R JagannathanAug 08, 2023, 11:52 AM | Updated 11:52 AM IST

Aam Aadmi Party chief and Delhi Chief Minister Arvind Kejriwal. (Sushil Kumar/Hindustan Times via Getty Images)


The passing of the Delhi Services Bill, which reverts control of Delhi’s bureaucracy back to the Centre, will surely be challenged for its constitutionality in the Supreme Court.

The Bill, the Government of National Capital Territory (Amendment) Bill, 2023, seeks to negate the 11 May verdict of a five-judge constitution bench which said that control of administrative services in areas outside land, police and public order shall rest with the Delhi government.

The Chief Justice of India-led bench said: “The legislative and executive power of the Government of the National Capital Territory of Delhi (GNCTD) over entry 41 shall not extend over to services related to public order, police and land. However, legislative and executive power over services such as IAS or joint cadre services, which are relevant for the implementation for the policies and the vision of NCTD in terms of day to day administration of the region, shall lie with the NCTD.”

Prima facie this is sensible, for no government can function if the bureaucracy is not accountable to it.

However, the real issue is not the tussle over control of the bureaucracy, but something political that goes unstated: it is about Arvind Kejriwal’s decision to use Delhi’s resources to project himself on the national stage. 

The reason why this problem did not surface earlier under chief ministers from both the BJP and the Congress is simple: their parties did not intend to use Delhi’s resources for personal political benefit.

This meant that even though administrative services were controlled by the Lt Governor of Delhi, who is appointed by the Centre, chief ministers got their work done through behind-the-scenes negotiations and persuasion.

For Kejriwal that was not good enough. He wanted to use Delhi’s high revenues to both project himself nationally, and to use the bureaucracy for the same purpose.

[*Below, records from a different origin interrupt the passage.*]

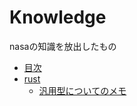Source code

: # Knowledge

nasaの知識を放出したもの

- [目次](SUMMARY.md)
- [rust](rust/chapter.md)
  - [汎用型についてのメモ](rust/汎用型についてのメモ.md)
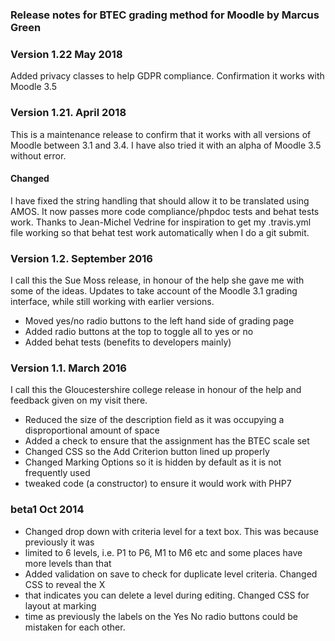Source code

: ### Release notes  for BTEC grading method for Moodle by Marcus Green

### Version 1.22 May 2018
Added privacy classes to help GDPR compliance. Confirmation it works with Moodle 3.5

### Version 1.21. April 2018
This is a maintenance release to confirm that it works with all versions of Moodle between
3.1 and 3.4. I have also tried it with an alpha of Moodle 3.5 without error.

#### Changed
I have fixed the string handling that should allow it to be translated using AMOS. It now passes
more code compliance/phpdoc tests and behat tests work. Thanks to Jean-Michel Vedrine for inspiration
to get my .travis.yml file working so that behat test work automatically when I do a git submit.


### Version 1.2. September 2016
I call this the Sue Moss release, in honour of the help she gave me with some of the ideas.
Updates to take account of the Moodle 3.1 grading interface, while
still working with earlier versions.
* Moved yes/no radio buttons to the left hand side of grading page
* Added radio buttons at the top to toggle all to yes or no
* Added behat tests (benefits to developers mainly)

### Version 1.1. March 2016
I call this the  Gloucestershire college release in honour of the help and feedback given on my visit there.
* Reduced the size of the description field as it was occupying a disproportional amount of space
* Added a check to ensure that the assignment has the BTEC scale set
* Changed CSS so the Add Criterion button lined up properly
* Changed Marking Options so it is hidden by default as it is not frequently used
* tweaked code (a constructor) to ensure it would work with PHP7


### beta1 Oct 2014
* Changed drop down with criteria level for a text box. This was because previously it was
* limited to 6 levels, i.e. P1 to P6, M1 to M6 etc and some places have more levels than that
* Added validation on save to check for duplicate level criteria. Changed CSS to reveal the X
* that indicates you can delete a level during editing. Changed CSS for layout at marking
* time as previously the labels on the Yes No radio buttons could be mistaken for each other.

This is why, within hours of the 11 May verdict in his favour, he removed the services secretary and appointed his own man. He further threatened to take action against any bureaucrat who allegedly thwarted the government on the implementation of its policies.

The Centre moved equally fast the next week and issued an ordinance to create a three-member panel with the Chief Minister as head, but with two bureaucrats who would then collectively decide on key transfers. In effect, two bureaucrats could over-rule the Chief Minister.

It is this ordinance that was converted into a Bill and passed by the Rajya Sabha yesterday (7 August) with a 131-102 vote in its favour. The Lok Sabha had passed the bill last week through a voice vote.

The problem here, as stated earlier, is not about whether the Chief Minister should have the power to appoint his own bureaucrats, but the over-ambitious nature of one Chief Minister who refused to play by the accepted rules.

The political issue is simple. As the national capital, a Delhi state government cannot have pre-eminence in any matter related to the state without effective consultations with the Centre.

The principle is that a higher government cannot be left out of the picture in key decisions involving the territory from which it operates, where many central ministries and diplomatic missions exist.

This is how History.com explains Washington DC’s unique status as a territory without its own representation in Congress. DC’s administration depends on Congressional approvals. It is a district, not a regular state.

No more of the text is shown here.